To do:
Reproduce, exactly and in full, only the lines below from the one containing "Match files only." through the one containing "Match path and".

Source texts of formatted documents
========

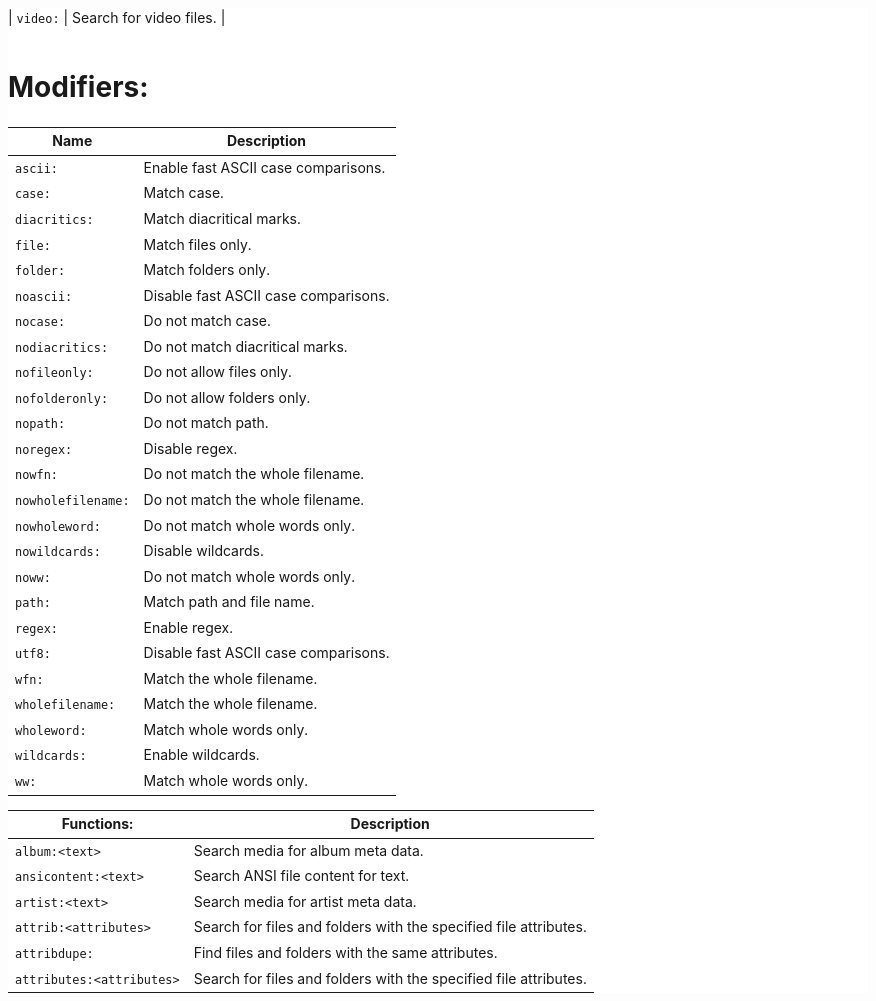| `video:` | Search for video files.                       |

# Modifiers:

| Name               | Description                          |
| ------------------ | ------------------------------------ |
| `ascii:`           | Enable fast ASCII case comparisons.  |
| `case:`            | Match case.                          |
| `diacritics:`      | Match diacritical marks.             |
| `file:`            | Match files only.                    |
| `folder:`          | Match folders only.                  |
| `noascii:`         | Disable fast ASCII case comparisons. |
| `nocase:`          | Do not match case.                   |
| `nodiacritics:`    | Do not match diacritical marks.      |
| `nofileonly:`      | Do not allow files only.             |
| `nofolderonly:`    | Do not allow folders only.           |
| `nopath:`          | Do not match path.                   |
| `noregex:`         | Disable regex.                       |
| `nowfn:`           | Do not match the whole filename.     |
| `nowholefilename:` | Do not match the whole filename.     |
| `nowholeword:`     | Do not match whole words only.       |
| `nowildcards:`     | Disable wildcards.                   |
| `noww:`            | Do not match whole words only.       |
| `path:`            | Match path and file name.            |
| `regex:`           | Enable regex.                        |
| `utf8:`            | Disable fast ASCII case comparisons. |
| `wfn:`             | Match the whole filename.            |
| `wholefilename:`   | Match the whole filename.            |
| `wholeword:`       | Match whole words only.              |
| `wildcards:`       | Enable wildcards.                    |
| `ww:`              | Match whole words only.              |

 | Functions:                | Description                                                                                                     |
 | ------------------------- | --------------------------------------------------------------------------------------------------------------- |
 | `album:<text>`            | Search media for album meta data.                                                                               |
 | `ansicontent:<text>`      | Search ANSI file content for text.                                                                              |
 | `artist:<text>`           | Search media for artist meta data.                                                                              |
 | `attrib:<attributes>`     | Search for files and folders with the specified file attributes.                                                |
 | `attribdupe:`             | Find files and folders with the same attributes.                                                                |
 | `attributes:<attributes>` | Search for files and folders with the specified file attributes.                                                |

========

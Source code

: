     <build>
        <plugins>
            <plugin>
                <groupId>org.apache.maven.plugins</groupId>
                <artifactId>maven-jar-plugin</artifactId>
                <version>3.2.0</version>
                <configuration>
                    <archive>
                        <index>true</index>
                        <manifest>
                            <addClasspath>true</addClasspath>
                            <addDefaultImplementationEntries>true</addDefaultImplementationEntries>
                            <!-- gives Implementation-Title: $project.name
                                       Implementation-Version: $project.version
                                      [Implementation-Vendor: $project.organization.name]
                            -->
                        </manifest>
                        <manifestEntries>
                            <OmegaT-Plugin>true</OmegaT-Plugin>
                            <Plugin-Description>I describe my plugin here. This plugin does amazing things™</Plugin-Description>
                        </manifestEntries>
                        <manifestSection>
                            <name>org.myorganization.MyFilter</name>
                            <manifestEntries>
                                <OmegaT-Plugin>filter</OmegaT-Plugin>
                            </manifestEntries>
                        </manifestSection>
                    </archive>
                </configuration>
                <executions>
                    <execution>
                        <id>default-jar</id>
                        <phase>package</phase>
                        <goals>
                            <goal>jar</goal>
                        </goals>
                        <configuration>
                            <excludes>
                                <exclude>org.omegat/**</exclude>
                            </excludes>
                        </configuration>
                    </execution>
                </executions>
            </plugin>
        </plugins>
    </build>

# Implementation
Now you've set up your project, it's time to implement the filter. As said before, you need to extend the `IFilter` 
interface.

========

Exercise result:
| `file:`            | Match files only.                    |
| `folder:`          | Match folders only.                  |
| `noascii:`         | Disable fast ASCII case comparisons. |
| `nocase:`          | Do not match case.                   |
| `nodiacritics:`    | Do not match diacritical marks.      |
| `nofileonly:`      | Do not allow files only.             |
| `nofolderonly:`    | Do not allow folders only.           |
| `nopath:`          | Do not match path.                   |
| `noregex:`         | Disable regex.                       |
| `nowfn:`           | Do not match the whole filename.     |
| `nowholefilename:` | Do not match the whole filename.     |
| `nowholeword:`     | Do not match whole words only.       |
| `nowildcards:`     | Disable wildcards.                   |
| `noww:`            | Do not match whole words only.       |
| `path:`            | Match path and file name.            |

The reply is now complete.